▸ Description of the task:
The required answer is every line of the data containing the word "карте".

BEGIN The records

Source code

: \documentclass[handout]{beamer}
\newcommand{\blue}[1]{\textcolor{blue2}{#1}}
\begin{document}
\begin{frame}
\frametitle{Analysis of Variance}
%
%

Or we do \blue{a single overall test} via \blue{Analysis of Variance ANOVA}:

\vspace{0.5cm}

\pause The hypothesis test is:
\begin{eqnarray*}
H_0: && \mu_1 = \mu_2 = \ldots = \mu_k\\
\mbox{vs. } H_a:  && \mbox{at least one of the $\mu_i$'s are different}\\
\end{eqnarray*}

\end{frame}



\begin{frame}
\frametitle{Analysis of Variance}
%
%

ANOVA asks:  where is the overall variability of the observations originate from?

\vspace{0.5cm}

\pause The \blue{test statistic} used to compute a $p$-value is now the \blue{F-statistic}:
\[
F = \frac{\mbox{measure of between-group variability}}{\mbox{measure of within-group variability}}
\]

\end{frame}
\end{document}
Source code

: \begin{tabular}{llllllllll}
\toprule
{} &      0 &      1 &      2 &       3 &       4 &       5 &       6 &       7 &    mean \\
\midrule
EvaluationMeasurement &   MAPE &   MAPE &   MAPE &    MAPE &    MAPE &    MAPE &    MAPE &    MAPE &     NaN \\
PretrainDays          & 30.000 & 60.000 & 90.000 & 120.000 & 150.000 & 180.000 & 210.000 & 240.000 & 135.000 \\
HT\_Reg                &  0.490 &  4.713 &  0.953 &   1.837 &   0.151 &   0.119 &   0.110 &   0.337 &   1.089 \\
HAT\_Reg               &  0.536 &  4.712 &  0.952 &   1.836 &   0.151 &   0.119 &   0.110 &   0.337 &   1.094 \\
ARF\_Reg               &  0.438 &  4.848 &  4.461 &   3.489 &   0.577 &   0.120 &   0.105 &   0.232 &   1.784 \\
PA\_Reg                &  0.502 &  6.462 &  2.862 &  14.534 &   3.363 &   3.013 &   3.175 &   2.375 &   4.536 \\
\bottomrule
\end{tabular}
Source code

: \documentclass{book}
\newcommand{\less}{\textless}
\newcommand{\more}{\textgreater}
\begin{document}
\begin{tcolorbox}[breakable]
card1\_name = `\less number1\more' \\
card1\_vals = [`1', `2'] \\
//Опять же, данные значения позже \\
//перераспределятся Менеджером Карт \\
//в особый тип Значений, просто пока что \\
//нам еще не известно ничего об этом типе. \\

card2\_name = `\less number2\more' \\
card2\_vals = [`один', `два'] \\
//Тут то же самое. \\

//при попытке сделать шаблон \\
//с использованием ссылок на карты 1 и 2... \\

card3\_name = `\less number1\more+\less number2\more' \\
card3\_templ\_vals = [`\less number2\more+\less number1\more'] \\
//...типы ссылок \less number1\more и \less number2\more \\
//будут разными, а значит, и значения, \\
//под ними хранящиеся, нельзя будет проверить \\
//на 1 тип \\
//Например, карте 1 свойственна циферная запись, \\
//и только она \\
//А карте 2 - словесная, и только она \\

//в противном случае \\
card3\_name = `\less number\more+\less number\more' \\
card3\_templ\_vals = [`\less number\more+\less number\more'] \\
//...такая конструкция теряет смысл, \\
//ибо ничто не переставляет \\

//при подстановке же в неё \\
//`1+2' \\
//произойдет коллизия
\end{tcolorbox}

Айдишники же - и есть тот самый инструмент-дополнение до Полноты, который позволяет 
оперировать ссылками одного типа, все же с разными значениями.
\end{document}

END The records
BEGIN The records

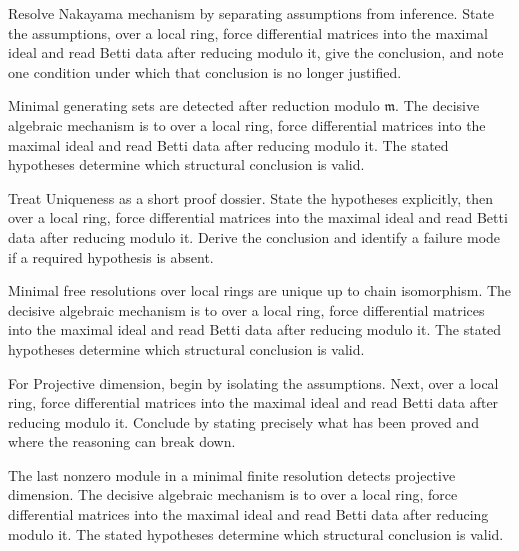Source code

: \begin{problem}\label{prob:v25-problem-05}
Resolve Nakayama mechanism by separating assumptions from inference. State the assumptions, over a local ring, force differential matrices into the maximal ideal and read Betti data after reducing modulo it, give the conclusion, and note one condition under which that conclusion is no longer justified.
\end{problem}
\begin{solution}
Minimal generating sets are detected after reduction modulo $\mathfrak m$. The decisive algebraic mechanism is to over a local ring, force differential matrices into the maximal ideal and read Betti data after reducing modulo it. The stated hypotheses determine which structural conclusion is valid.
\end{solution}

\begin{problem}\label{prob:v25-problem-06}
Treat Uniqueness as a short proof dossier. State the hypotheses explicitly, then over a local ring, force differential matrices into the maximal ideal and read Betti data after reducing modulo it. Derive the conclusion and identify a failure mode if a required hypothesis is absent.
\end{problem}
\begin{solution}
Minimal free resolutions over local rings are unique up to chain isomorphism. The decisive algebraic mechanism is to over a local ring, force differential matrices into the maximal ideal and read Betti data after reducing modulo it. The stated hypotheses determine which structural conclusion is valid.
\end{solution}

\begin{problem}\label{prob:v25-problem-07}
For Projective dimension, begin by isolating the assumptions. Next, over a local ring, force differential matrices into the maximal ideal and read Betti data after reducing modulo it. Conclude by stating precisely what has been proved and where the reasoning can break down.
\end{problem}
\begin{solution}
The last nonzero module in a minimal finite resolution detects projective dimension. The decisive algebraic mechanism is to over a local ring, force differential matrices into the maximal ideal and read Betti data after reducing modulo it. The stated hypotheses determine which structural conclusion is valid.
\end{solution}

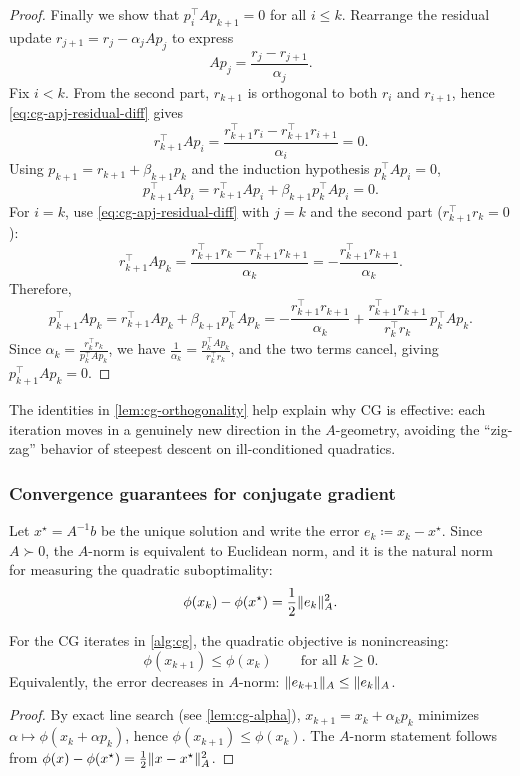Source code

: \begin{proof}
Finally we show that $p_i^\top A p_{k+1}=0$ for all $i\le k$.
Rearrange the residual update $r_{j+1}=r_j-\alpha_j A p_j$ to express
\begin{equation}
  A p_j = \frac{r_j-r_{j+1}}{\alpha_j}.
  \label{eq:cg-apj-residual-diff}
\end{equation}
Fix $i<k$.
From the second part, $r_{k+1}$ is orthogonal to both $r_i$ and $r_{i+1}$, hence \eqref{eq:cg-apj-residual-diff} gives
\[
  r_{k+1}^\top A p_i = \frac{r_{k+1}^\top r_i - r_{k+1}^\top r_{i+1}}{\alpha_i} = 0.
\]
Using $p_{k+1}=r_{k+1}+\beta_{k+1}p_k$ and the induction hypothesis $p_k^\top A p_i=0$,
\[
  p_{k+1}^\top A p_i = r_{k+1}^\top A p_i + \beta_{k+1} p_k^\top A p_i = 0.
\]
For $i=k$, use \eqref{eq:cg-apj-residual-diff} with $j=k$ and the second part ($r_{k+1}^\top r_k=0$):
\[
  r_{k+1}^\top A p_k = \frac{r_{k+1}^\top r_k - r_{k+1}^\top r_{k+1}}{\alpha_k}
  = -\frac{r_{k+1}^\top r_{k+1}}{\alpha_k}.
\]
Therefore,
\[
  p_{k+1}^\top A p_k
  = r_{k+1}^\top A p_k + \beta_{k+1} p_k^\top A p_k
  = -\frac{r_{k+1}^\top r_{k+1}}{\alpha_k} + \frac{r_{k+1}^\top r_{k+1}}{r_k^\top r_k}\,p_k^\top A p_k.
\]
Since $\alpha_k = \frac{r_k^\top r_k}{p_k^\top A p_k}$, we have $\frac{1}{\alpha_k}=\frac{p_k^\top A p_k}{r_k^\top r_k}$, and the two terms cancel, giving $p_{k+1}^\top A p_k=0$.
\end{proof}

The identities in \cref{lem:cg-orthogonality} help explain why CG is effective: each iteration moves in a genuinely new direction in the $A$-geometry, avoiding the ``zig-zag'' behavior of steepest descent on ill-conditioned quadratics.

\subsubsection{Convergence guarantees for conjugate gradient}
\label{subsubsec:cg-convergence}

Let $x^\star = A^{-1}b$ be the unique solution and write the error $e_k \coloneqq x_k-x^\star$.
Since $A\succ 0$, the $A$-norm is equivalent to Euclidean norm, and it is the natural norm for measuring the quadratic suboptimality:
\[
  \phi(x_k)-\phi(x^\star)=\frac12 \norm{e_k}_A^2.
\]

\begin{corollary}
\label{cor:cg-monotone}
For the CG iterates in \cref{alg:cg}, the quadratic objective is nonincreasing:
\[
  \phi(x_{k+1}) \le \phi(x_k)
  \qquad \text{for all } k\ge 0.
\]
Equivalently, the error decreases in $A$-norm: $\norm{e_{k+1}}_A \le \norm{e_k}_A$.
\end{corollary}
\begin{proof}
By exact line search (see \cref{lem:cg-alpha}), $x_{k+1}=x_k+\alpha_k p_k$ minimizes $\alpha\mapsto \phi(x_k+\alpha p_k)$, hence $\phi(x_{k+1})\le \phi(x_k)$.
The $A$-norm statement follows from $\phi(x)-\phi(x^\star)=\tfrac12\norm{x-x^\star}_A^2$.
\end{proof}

END The records
BEGIN The records

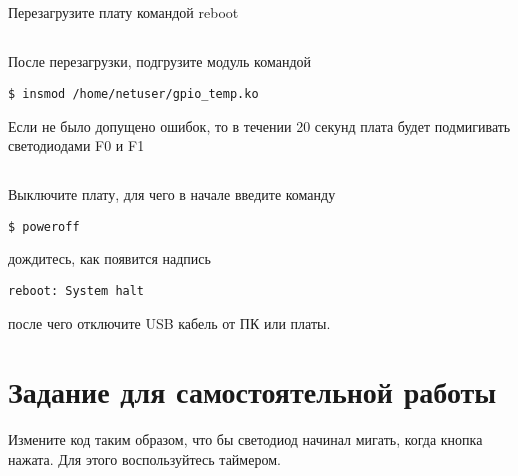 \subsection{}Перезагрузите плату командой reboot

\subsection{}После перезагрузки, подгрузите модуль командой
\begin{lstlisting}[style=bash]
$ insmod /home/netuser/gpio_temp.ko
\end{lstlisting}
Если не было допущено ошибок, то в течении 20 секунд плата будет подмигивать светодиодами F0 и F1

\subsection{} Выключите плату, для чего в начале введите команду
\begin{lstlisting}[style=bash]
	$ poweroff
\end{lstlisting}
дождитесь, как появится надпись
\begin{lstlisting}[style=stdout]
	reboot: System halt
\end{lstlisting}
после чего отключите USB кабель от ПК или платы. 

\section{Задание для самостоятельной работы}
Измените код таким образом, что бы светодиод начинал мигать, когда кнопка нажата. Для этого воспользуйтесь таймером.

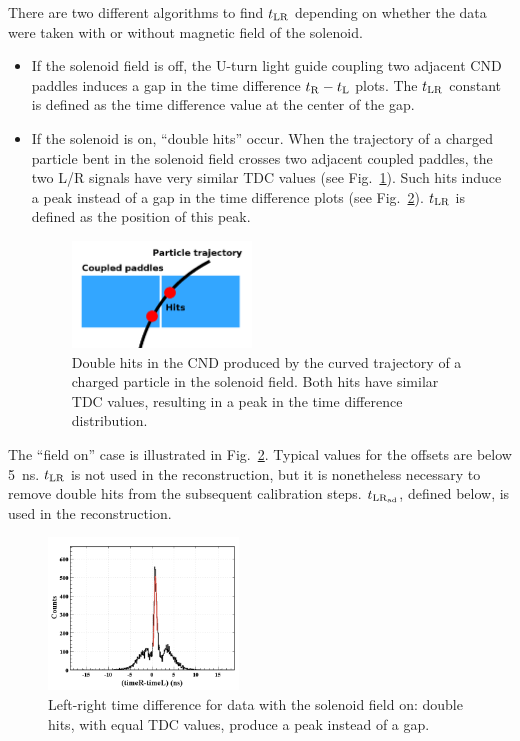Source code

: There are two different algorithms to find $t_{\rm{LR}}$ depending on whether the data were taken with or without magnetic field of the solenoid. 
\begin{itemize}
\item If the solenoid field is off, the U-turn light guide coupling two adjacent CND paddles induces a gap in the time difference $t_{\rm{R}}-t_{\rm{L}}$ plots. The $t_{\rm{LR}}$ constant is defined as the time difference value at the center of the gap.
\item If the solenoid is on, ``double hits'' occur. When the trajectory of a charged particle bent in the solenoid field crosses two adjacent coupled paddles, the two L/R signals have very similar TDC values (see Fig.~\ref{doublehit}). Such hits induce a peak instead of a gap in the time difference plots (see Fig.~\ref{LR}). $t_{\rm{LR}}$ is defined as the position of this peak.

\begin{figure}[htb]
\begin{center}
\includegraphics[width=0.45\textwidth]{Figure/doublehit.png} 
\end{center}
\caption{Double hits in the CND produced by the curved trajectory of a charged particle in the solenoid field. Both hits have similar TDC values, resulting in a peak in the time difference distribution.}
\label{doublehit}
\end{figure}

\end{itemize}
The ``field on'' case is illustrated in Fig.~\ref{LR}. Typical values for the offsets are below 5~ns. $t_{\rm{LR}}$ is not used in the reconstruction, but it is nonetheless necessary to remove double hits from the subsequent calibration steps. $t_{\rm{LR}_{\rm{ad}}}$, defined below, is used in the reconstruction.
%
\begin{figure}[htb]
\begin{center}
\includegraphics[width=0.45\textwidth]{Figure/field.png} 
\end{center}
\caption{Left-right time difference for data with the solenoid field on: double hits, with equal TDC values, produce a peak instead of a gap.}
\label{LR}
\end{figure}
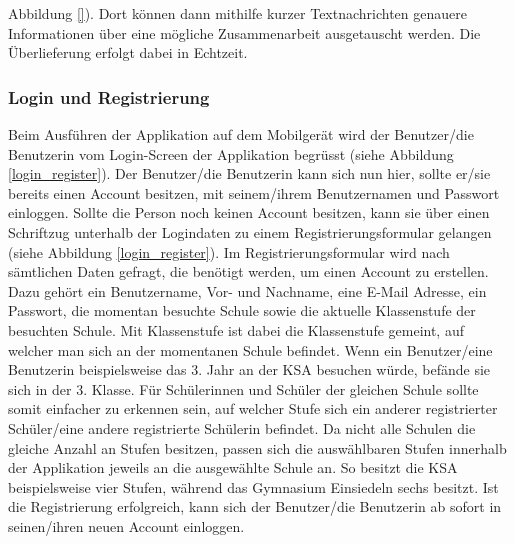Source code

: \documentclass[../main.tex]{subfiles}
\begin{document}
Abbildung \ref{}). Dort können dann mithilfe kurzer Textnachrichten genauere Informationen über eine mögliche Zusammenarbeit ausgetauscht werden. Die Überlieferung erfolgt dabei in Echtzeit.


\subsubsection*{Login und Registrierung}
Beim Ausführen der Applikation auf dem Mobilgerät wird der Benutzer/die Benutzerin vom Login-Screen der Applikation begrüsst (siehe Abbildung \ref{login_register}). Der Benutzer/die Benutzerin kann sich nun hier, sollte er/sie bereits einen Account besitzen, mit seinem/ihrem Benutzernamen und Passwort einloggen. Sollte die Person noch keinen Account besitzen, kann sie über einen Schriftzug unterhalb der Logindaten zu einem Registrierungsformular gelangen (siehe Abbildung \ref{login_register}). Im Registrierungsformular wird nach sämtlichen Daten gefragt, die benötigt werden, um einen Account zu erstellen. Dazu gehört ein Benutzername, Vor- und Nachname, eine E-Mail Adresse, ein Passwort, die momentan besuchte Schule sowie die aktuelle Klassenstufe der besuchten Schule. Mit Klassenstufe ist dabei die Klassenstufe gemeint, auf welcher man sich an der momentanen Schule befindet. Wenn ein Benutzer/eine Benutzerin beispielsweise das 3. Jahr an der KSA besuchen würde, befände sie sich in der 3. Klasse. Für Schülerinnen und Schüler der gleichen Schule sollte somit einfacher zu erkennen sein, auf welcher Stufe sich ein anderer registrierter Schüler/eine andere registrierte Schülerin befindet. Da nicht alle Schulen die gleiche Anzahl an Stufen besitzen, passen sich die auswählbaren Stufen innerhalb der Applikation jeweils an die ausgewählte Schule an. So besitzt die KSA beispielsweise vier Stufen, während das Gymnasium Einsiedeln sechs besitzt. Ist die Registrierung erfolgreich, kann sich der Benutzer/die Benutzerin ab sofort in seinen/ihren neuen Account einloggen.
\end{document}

END The records

▸ Task response:
//Например, карте 1 свойственна циферная запись, \\
//А карте 2 - словесная, и только она \\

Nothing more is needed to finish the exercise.